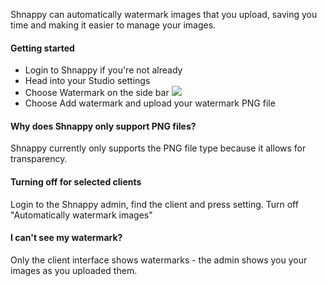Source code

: Shnappy can automatically watermark images that you upload, saving you time and making it easier to manage your images.

#### Getting started

* Login to Shnappy if you're not already
* Head into your Studio settings
* Choose Watermark on the side bar <img src="%image_url%/branding/watermarks/shot1.png">
* Choose Add watermark and upload your watermark PNG file

#### Why does Shnappy only support PNG files?

Shnappy currently only supports the PNG file type because it allows for transparency.

#### Turning off for selected clients

Login to the Shnappy admin, find the client and press setting. Turn off "Automatically watermark images"

#### I can't see my watermark?

Only the client interface shows watermarks - the admin shows you your images as you uploaded them.
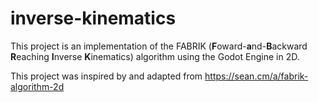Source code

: # inverse-kinematics

This project is an implementation of the FABRIK (<b>F</b>oward-<b>a</b>nd-<b>B</b>ackward <b>R</b>eaching <b>I</b>nverse <b>K</b>inematics) algorithm using the Godot Engine in 2D.

This project was inspired by and adapted from https://sean.cm/a/fabrik-algorithm-2d
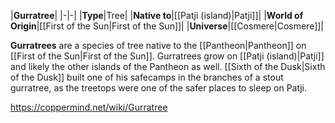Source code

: |**Gurratree**|
|-|-|
|**Type**|Tree|
|**Native to**|[[Patji (island)\|Patji]]|
|**World of Origin**|[[First of the Sun\|First of the Sun]]|
|**Universe**|[[Cosmere\|Cosmere]]|

**Gurratrees** are a species of tree native to the [[Pantheon\|Pantheon]] on [[First of the Sun\|First of the Sun]].
Gurratrees grow on [[Patji (island)\|Patji]] and likely the other islands of the Pantheon as well. [[Sixth of the Dusk\|Sixth of the Dusk]] built one of his safecamps in the branches of a stout gurratree, as the treetops were one of the safer places to sleep on Patji.



https://coppermind.net/wiki/Gurratree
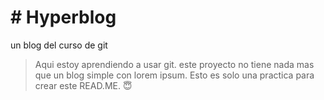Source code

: # # Hyperblog
un blog del curso de git
>Aqui estoy aprendiendo a usar git. este proyecto no tiene nada mas que un blog simple con lorem ipsum.
> Esto es solo una practica para crear este READ.ME.
:innocent:

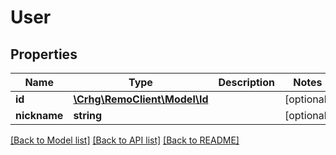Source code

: # User

## Properties
Name | Type | Description | Notes
------------ | ------------- | ------------- | -------------
**id** | [**\Crhg\RemoClient\Model\Id**](Id.md) |  | [optional] 
**nickname** | **string** |  | [optional] 

[[Back to Model list]](../README.md#documentation-for-models) [[Back to API list]](../README.md#documentation-for-api-endpoints) [[Back to README]](../README.md)


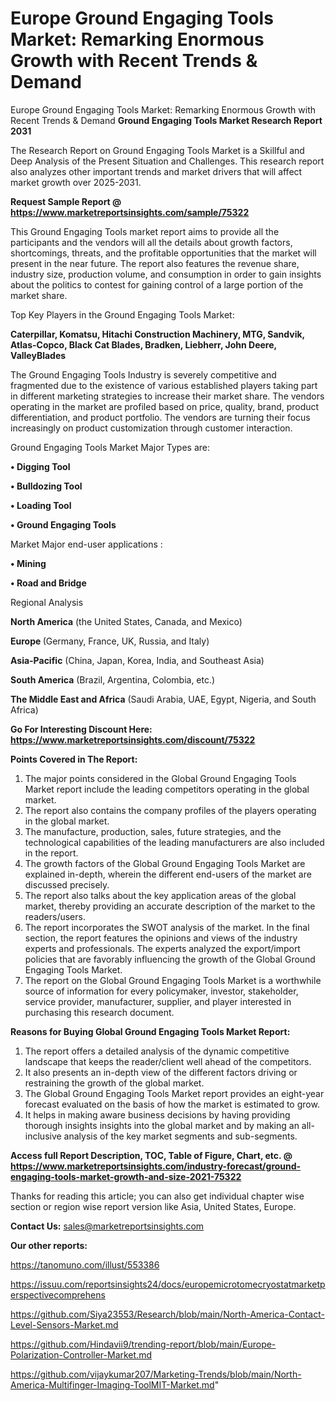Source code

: # Europe Ground Engaging Tools Market: Remarking Enormous Growth with Recent Trends & Demand
Europe Ground Engaging Tools Market: Remarking Enormous Growth with Recent Trends & Demand
<strong>Ground Engaging Tools Market Research Report 2031</strong>

The Research Report on Ground Engaging Tools Market is a Skillful and Deep Analysis of the Present Situation and Challenges. This research report also analyzes other important trends and market drivers that will affect market growth over 2025-2031.

<strong>Request Sample Report @ <a href=https://www.marketreportsinsights.com/sample/75322>https://www.marketreportsinsights.com/sample/75322</a></strong>

This Ground Engaging Tools market report aims to provide all the participants and the vendors will all the details about growth factors, shortcomings, threats, and the profitable opportunities that the market will present in the near future. The report also features the revenue share, industry size, production volume, and consumption in order to gain insights about the politics to contest for gaining control of a large portion of the market share.

Top Key Players in the Ground Engaging Tools Market:

<strong>Caterpillar, Komatsu, Hitachi Construction Machinery, MTG, Sandvik, Atlas-Copco, Black Cat Blades, Bradken, Liebherr, John Deere, ValleyBlades</strong>

The Ground Engaging Tools Industry is severely competitive and fragmented due to the existence of various established players taking part in different marketing strategies to increase their market share. The vendors operating in the market are profiled based on price, quality, brand, product differentiation, and product portfolio. The vendors are turning their focus increasingly on product customization through customer interaction.

Ground Engaging Tools Market Major Types are:

<strong>• Digging Tool

• Bulldozing Tool

• Loading Tool

• Ground Engaging Tools</strong>

Market Major end-user applications :

<strong>• Mining

• Road and Bridge</strong>

Regional Analysis

</u><strong><b>North America</b></strong> (the United States, Canada, and Mexico)

<strong><b>Europe </b></strong>(Germany, France, UK, Russia, and Italy)

<strong><b>Asia-Pacific</b></strong> (China, Japan, Korea, India, and Southeast Asia)

<strong><b>South America</b></strong> (Brazil, Argentina, Colombia, etc.)

<strong><b>The Middle East and Africa</b></strong> (Saudi Arabia, UAE, Egypt, Nigeria, and South Africa)

<strong>Go For Interesting Discount Here: <a href=https://www.marketreportsinsights.com/discount/75322>https://www.marketreportsinsights.com/discount/75322</a></strong>

<strong>Points Covered in The Report:</strong>
<ol>
  <li>The major points considered in the Global Ground Engaging Tools Market report include the leading competitors operating in the global market.</li>
  <li>The report also contains the company profiles of the players operating in the global market.</li>
  <li>The manufacture, production, sales, future strategies, and the technological capabilities of the leading manufacturers are also included in the report.</li>
  <li>The growth factors of the Global Ground Engaging Tools Market are explained in-depth, wherein the different end-users of the market are discussed precisely.</li>
  <li>The report also talks about the key application areas of the global market, thereby providing an accurate description of the market to the readers/users.</li>
  <li>The report incorporates the SWOT analysis of the market. In the final section, the report features the opinions and views of the industry experts and professionals. The experts analyzed the export/import policies that are favorably influencing the growth of the Global Ground Engaging Tools Market.</li>
  <li>The report on the Global Ground Engaging Tools Market is a worthwhile source of information for every policymaker, investor, stakeholder, service provider, manufacturer, supplier, and player interested in purchasing this research document.</li>
</ol>
<strong>Reasons for Buying Global Ground Engaging Tools Market Report:</strong>

<ol>
  <li>The report offers a detailed analysis of the dynamic competitive landscape that keeps the reader/client well ahead of the competitors.</li>
  <li>It also presents an in-depth view of the different factors driving or restraining the growth of the global market.</li>
  <li>The Global Ground Engaging Tools Market report provides an eight-year forecast evaluated on the basis of how the market is estimated to grow.</li>
  <li>It helps in making aware business decisions by having providing thorough insights insights into the global market and by making an all-inclusive analysis of the key market segments and sub-segments.</li>
</ol>
<strong>Access full Report Description, TOC, Table of Figure, Chart, etc. @ <a href=https://www.marketreportsinsights.com/industry-forecast/ground-engaging-tools-market-growth-and-size-2021-75322>https://www.marketreportsinsights.com/industry-forecast/ground-engaging-tools-market-growth-and-size-2021-75322</a></strong>


Thanks for reading this article; you can also get individual chapter wise section or region wise report version like Asia, United States, Europe.

<strong>Contact Us:</strong>
sales@marketreportsinsights.com

<strong>Our other reports:</strong>

<a href=https://tanomuno.com/illust/553386>https://tanomuno.com/illust/553386</a>

<a href=https://issuu.com/reportsinsights24/docs/europemicrotomecryostatmarketperspectivecomprehens>https://issuu.com/reportsinsights24/docs/europemicrotomecryostatmarketperspectivecomprehens</a>

<a href=https://github.com/Siya23553/Research/blob/main/North-America-Contact-Level-Sensors-Market.md>https://github.com/Siya23553/Research/blob/main/North-America-Contact-Level-Sensors-Market.md</a>

<a href=https://github.com/Hindavii9/trending-report/blob/main/Europe-Polarization-Controller-Market.md>https://github.com/Hindavii9/trending-report/blob/main/Europe-Polarization-Controller-Market.md</a>

<a href=https://github.com/vijaykumar207/Marketing-Trends/blob/main/North-America-Multifinger-Imaging-ToolMIT-Market.md>https://github.com/vijaykumar207/Marketing-Trends/blob/main/North-America-Multifinger-Imaging-ToolMIT-Market.md</a>"
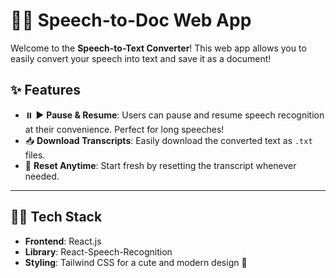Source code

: # 🎤📝 **Speech-to-Doc Web App** 

Welcome to the **Speech-to-Text Converter**! This web app allows you to easily convert your speech into text and save it as a document!

## ✨ **Features**

- ⏸️ ▶️ **Pause & Resume**: Users can pause and resume speech recognition at their convenience. Perfect for long speeches!
- 📥 **Download Transcripts**: Easily download the converted text as `.txt` files.
- 🔄 **Reset Anytime**: Start fresh by resetting the transcript whenever needed.


---

## 🧑‍💻 **Tech Stack** 

- **Frontend**: React.js
- **Library**: React-Speech-Recognition
- **Styling**: Tailwind CSS for a cute and modern design 🦄
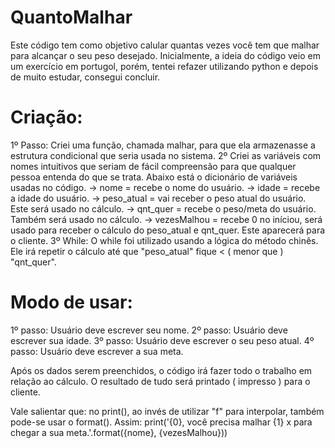 # QuantoMalhar

Este código tem como objetivo calular quantas vezes você tem que malhar para alcançar o seu peso desejado. Inicialmente, 
a ideia do código veio em um exercício em portugol, porém, tentei refazer utilizando python e depois de muito estudar, consegui concluir.

# Criação:
1º Passo: Criei uma função, chamada malhar, para que ela armazenasse a estrutura condicional que seria usada no sistema.
2º Criei as variáveis com nomes intuitivos que seriam de fácil compreensão para que qualquer pessoa entenda do que se trata. Abaixo está o dicionário de variáveis usadas no código.
  -> nome = recebe o nome do usuário.
  -> idade = recebe a idade do usuário.
  -> peso_atual = vai receber o peso atual do usuário. Este será usado no cálculo.
  -> qnt_quer = recebe o peso/meta do usuário. Também será usado no cálculo.
  -> vezesMalhou = recebe 0 no iníciou, será usado para receber o cálculo do peso_atual e qnt_quer. Este aparecerá para o cliente.
3º While: O while foi utilizado usando a lógica do método chinês. Ele irá repetir o cálculo até que "peso_atual" fique < ( menor que ) "qnt_quer".

# Modo de usar:
1º passo: Usuário deve escrever seu nome.
2º passo: Usuário deve escrever sua idade.
3º passo: Usuário deve escrever o seu peso atual.
4º passo: Usuário deve escrever a sua meta.

Após os dados serem preenchidos, o código irá fazer todo o trabalho em relação ao cálculo. O resultado de tudo será printado ( impresso ) para o cliente.



Vale salientar que: no print(), ao invés de utilizar "f" para interpolar, também pode-se usar o format(). Assim:
print('{0}, você precisa malhar {1} x para chegar a sua meta.'.format({nome}, {vezesMalhou}))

▶ _Exercise description_
Please find, in the entries above, every line where "strategies" occurs, and copy it.

▶ _Answer to the exercise_
The Ground Engaging Tools Industry is severely competitive and fragmented due to the existence of various established players taking part in different marketing strategies to increase their market share. The vendors operating in the market are profiled based on price, quality, brand, product differentiation, and product portfolio. The vendors are turning their focus increasingly on product customization through customer interaction.
  <li>The manufacture, production, sales, future strategies, and the technological capabilities of the leading manufacturers are also included in the report.</li>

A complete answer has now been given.